In standard mode, you can set basic encoding options like resolution and data rate, choose an encoding preset, and little else. In expert mode, you get access to all the encoding parameters in the VVC Test Model that few compressionists actually use and fewer still should use without weeks of benchmarking. I happily tested in standard mode. During testing, I found that the highest quality preset took only 4x longer to encode than the fastest preset so all encoding times were reasonable. Even better, Fraunhofer provides guidance as to the encoding time/quality tradeoff for each preset so you can make an intelligent preset selection without hours of experimentation.
All in all, my experience with VVenC convinced me that VVC encoding is much closer to being a reality than I originally assumed.
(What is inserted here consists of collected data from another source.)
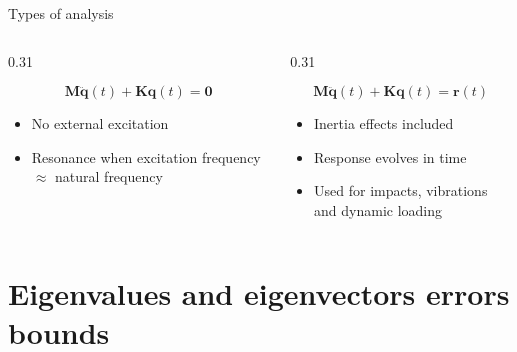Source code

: \documentclass[aspectratio=169]{beamer}
\begin{document}
{\begin{frame}{Types of analysis}
\begin{columns}[T,onlytextwidth]
      \begin{column}{0.31\textwidth}
        \begin{block}{}
          \centering
          \small
          \[
            \mathbf M\ddot{\mathbf q}(t)
            +
            \mathbf K\mathbf q(t)
            =
            \mathbf 0
          \]
          \vspace{-0.45cm}
          \footnotesize
          \begin{itemize}
            \item No external excitation
            \item Resonance when excitation frequency $\approx$ natural frequency
          \end{itemize}
        \end{block}
      \end{column}

      \begin{column}{0.31\textwidth}

        \begin{block}{}
          \centering
          \small
          \[
            \mathbf M\ddot{\mathbf q}(t)
            +
            \mathbf K\mathbf q(t)
            =
            \mathbf r(t)
          \]
          \vspace{-0.45cm}
          \footnotesize
          \begin{itemize}
            \item Inertia effects included
            \item Response evolves in time
            \item Used for impacts, vibrations and dynamic loading
          \end{itemize}
        \end{block}
      \end{column}
    \end{columns}
  \end{frame}
 }

\section{Eigenvalues and eigenvectors errors bounds}
\end{document}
That said, for playback, VVC is still likely a “hardware codec” that won’t be widely deployed until decoding hardware is available. That won’t be until 2022 or so, and maybe later depending upon how the business side sorts out.
Moving Forward With Patent Fostering
Speaking of that, celebrity compressionist David Ronca, formerly of Netflix, and now with Facebook, defined the current state of the VVC business side in a couple of comments to his LinkedIn post here.
Later, Ronca added.
In response, Thierry Fautier, President-Chair at Ultra HD Forum & VP Video Strategy Harmonic, assured:
How can Thierry be so sure? As I explained in this article, one of the functions of the Media Coding Industry Forum (MC-IF) is to “identify possible mechanisms to improve the future IP licensing ecosystem of VVC.” One of the avenues that MC-IF is pursuing is patent fostering, which is defined as “the process of encouraging patent holders to consider the formation of a pool covering a technology, for example, a standard. The activities of fostering can include raising awareness of the attractiveness of pooling to launch a market for the covered technology, initial meetings among potential rights holders, agreement on methodology for the choice of a facilitator, establishment of criteria for the choice of patents to be included in the pool, etc.”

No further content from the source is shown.